◆ Data excerpts:
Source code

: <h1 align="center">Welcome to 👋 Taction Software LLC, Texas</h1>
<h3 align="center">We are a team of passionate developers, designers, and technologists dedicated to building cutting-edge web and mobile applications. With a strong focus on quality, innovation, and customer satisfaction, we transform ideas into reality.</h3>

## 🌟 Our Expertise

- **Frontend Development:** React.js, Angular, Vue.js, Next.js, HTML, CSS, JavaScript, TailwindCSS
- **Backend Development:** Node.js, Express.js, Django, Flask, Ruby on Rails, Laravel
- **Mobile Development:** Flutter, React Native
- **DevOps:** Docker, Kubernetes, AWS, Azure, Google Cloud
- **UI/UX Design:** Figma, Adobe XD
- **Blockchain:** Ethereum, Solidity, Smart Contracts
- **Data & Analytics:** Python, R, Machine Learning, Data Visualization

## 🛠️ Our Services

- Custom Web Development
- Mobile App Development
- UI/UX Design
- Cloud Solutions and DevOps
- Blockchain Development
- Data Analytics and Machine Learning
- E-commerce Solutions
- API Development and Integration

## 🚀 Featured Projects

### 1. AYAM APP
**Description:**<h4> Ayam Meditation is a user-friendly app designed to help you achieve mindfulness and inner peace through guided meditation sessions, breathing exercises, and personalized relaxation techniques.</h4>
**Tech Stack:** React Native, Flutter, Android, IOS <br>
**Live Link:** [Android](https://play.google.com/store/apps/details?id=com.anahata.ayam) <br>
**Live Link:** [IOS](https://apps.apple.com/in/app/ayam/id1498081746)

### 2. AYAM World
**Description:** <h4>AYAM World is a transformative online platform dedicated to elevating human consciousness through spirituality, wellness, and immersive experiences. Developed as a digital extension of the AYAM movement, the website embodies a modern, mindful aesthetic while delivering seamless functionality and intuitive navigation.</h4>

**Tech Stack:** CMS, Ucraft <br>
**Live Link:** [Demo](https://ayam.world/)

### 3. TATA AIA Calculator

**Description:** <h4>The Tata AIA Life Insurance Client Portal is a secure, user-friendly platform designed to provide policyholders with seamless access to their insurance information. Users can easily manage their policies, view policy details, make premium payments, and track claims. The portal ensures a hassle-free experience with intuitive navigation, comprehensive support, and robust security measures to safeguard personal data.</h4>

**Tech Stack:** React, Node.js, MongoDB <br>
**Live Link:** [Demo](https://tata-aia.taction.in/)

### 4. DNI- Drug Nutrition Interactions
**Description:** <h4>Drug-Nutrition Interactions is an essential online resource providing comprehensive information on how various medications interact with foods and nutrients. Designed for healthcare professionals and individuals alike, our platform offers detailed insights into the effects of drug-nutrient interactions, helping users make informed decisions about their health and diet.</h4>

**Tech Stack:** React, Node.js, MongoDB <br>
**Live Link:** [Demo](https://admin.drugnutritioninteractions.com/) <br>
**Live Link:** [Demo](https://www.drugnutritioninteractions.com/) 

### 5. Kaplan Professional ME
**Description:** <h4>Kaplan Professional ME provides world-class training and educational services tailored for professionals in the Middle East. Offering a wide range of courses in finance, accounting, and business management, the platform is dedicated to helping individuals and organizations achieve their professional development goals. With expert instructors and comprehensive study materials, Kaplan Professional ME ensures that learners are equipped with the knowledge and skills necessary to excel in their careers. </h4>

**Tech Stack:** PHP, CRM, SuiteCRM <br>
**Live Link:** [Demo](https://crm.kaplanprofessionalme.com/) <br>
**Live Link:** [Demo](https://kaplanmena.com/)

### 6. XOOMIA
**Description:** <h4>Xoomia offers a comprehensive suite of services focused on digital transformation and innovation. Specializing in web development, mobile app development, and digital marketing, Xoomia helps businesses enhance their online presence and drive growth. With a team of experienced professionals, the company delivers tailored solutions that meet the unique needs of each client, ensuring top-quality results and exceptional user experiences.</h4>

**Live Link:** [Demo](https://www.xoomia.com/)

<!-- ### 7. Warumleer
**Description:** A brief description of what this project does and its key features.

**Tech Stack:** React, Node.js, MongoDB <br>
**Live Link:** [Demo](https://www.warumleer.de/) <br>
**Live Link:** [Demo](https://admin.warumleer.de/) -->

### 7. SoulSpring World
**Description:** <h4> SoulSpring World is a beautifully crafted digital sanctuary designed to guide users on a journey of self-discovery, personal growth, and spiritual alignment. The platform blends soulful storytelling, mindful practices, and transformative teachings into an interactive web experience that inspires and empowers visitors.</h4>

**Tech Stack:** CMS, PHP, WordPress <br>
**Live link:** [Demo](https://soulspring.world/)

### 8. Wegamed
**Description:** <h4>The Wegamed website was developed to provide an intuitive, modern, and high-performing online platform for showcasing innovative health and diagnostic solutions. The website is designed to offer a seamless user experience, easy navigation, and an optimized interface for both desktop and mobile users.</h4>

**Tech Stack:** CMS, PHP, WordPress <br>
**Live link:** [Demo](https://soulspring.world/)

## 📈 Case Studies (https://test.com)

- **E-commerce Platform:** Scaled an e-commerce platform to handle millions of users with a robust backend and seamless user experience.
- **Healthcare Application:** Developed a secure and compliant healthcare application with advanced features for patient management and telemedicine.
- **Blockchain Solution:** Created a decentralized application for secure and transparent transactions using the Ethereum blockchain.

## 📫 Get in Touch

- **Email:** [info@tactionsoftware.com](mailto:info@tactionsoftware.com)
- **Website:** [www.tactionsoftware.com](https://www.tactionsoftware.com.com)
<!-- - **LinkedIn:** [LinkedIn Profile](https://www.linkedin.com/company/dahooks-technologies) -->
...
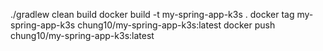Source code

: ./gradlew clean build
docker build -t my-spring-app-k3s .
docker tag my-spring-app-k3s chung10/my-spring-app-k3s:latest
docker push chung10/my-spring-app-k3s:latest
...
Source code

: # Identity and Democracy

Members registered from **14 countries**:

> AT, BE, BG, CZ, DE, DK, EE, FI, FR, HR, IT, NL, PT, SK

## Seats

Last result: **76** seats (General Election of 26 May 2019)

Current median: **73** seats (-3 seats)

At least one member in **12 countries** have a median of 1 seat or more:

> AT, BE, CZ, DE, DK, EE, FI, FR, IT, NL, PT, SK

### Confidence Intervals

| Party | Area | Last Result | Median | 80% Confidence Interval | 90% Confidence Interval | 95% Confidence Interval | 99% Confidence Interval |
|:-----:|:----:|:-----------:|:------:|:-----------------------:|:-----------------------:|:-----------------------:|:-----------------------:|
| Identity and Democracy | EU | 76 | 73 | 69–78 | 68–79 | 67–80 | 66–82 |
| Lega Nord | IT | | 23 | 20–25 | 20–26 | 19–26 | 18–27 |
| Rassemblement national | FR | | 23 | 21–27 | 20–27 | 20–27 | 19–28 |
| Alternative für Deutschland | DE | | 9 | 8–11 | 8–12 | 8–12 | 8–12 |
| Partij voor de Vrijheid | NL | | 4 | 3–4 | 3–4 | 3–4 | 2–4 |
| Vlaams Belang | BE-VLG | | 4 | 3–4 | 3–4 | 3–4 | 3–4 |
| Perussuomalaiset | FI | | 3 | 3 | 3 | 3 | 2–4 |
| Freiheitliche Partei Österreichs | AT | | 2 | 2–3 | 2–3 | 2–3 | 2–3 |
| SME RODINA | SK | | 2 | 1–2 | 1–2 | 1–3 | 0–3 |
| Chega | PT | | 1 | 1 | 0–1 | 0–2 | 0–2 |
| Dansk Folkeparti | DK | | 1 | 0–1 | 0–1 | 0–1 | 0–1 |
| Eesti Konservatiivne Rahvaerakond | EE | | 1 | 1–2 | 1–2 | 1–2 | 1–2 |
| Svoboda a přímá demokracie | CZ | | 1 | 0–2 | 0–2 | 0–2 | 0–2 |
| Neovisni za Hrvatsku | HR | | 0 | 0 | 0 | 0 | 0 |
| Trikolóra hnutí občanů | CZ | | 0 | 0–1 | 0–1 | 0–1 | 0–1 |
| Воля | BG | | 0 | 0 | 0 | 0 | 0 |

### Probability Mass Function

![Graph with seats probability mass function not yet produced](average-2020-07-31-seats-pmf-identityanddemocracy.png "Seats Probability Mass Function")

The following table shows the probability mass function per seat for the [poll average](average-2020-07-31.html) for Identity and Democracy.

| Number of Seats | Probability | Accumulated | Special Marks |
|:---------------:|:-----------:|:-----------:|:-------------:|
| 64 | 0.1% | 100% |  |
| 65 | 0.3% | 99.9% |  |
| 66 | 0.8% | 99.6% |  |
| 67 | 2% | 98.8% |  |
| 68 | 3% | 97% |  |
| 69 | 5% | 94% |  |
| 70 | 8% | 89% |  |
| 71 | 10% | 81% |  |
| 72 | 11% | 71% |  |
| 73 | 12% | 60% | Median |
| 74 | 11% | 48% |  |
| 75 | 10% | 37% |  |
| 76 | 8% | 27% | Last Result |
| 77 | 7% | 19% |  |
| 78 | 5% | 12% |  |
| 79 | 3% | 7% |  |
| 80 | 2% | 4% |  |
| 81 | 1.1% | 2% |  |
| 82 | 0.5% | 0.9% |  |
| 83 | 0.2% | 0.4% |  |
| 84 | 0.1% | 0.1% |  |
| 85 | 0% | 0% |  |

◆ Instructions for the task: Take the stretch of lines above from the one containing "Link:** [Demo](https://admin.warumleer.de/) -->" through the one containing "and mobile users.</h4>" and repeat it exactly, adding no other line.

◆ Answer to this problem:
**Live Link:** [Demo](https://admin.warumleer.de/) -->

### 7. SoulSpring World
**Description:** <h4> SoulSpring World is a beautifully crafted digital sanctuary designed to guide users on a journey of self-discovery, personal growth, and spiritual alignment. The platform blends soulful storytelling, mindful practices, and transformative teachings into an interactive web experience that inspires and empowers visitors.</h4>

**Tech Stack:** CMS, PHP, WordPress <br>
**Live link:** [Demo](https://soulspring.world/)

### 8. Wegamed
**Description:** <h4>The Wegamed website was developed to provide an intuitive, modern, and high-performing online platform for showcasing innovative health and diagnostic solutions. The website is designed to offer a seamless user experience, easy navigation, and an optimized interface for both desktop and mobile users.</h4>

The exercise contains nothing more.